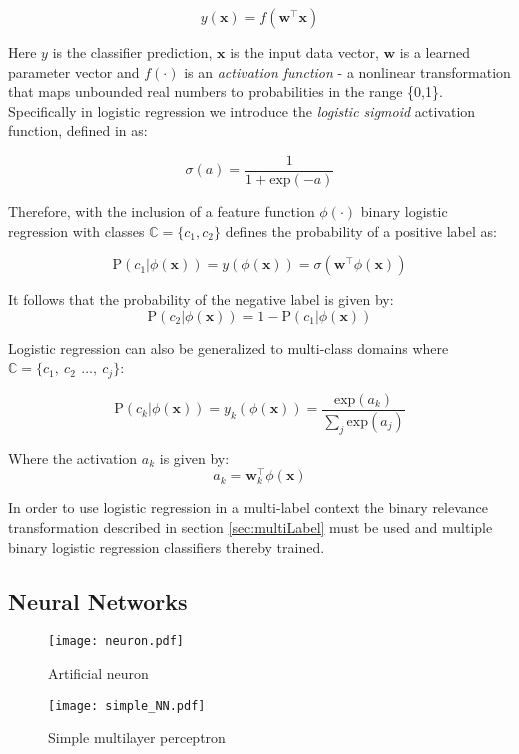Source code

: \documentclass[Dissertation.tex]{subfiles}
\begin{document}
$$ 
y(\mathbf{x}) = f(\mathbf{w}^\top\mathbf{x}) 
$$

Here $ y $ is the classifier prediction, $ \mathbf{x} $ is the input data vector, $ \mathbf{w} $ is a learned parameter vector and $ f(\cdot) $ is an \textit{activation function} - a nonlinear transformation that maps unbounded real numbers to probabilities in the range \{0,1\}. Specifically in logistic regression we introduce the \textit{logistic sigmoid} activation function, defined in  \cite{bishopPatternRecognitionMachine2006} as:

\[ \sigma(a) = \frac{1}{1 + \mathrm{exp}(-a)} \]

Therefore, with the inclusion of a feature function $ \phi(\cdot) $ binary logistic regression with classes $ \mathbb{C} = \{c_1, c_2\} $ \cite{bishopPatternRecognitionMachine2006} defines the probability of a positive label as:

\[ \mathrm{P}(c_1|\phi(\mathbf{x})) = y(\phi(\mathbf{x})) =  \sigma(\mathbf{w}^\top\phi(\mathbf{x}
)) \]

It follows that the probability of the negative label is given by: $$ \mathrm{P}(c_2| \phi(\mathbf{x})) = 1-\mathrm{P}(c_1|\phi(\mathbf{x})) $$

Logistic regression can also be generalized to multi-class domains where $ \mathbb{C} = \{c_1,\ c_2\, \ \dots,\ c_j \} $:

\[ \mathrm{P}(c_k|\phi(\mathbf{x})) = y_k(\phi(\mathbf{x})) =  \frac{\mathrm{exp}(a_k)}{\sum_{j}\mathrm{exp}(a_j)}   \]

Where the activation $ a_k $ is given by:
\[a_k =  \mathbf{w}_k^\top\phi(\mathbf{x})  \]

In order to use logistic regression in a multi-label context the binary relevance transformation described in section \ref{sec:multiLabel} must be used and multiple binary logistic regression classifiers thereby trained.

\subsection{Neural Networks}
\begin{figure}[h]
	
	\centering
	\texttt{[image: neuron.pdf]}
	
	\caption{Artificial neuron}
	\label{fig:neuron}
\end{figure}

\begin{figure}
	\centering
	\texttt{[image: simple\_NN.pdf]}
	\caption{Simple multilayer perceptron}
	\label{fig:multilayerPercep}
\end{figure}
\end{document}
++++++++++
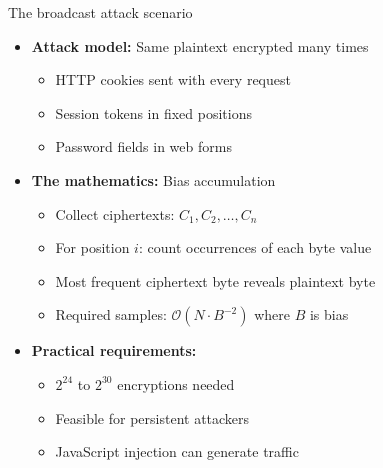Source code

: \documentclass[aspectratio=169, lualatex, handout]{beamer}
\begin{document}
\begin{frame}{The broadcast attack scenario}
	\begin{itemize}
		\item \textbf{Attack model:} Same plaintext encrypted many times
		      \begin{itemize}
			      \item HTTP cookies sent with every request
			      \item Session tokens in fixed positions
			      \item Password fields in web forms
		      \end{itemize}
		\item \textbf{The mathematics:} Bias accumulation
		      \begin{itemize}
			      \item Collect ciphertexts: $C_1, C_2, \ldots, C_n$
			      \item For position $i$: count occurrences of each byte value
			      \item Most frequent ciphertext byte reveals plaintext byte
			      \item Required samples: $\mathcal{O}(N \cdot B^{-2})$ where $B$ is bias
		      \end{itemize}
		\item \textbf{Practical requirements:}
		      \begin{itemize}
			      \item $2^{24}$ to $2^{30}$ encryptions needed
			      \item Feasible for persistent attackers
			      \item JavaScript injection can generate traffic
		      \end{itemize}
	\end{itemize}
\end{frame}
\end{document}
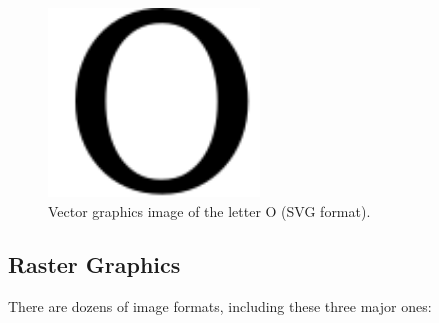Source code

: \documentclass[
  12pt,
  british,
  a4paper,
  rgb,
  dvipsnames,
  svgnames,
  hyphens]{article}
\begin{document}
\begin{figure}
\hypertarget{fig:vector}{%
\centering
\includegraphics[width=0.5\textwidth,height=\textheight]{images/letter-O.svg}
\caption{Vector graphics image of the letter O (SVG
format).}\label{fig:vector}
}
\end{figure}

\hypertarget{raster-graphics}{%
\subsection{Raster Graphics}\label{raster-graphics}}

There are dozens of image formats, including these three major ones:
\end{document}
++++++++++
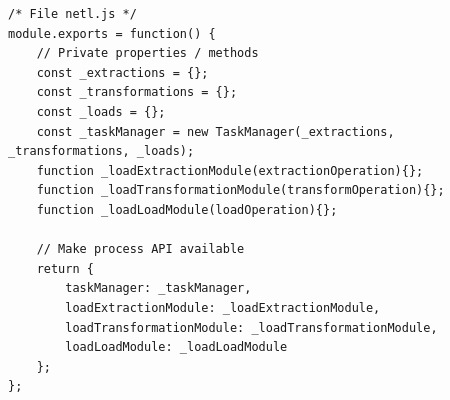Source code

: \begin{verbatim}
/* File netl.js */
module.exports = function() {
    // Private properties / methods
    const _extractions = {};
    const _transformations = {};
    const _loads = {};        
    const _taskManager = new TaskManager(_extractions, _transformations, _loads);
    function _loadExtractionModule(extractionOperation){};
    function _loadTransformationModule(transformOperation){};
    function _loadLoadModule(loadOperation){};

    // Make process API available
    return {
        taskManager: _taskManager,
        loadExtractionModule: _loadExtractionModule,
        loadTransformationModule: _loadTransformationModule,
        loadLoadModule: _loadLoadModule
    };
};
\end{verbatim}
++++++++++
• _TASK OBJECTIVE_:
From the listing above, pick out every line containing "sigma".

• _EXPECTED OUTPUT_:
\[ \sigma(a) = \frac{1}{1 + \mathrm{exp}(-a)} \]
\[ \mathrm{P}(c_1|\phi(\mathbf{x})) = y(\phi(\mathbf{x})) =  \sigma(\mathbf{w}^\top\phi(\mathbf{x}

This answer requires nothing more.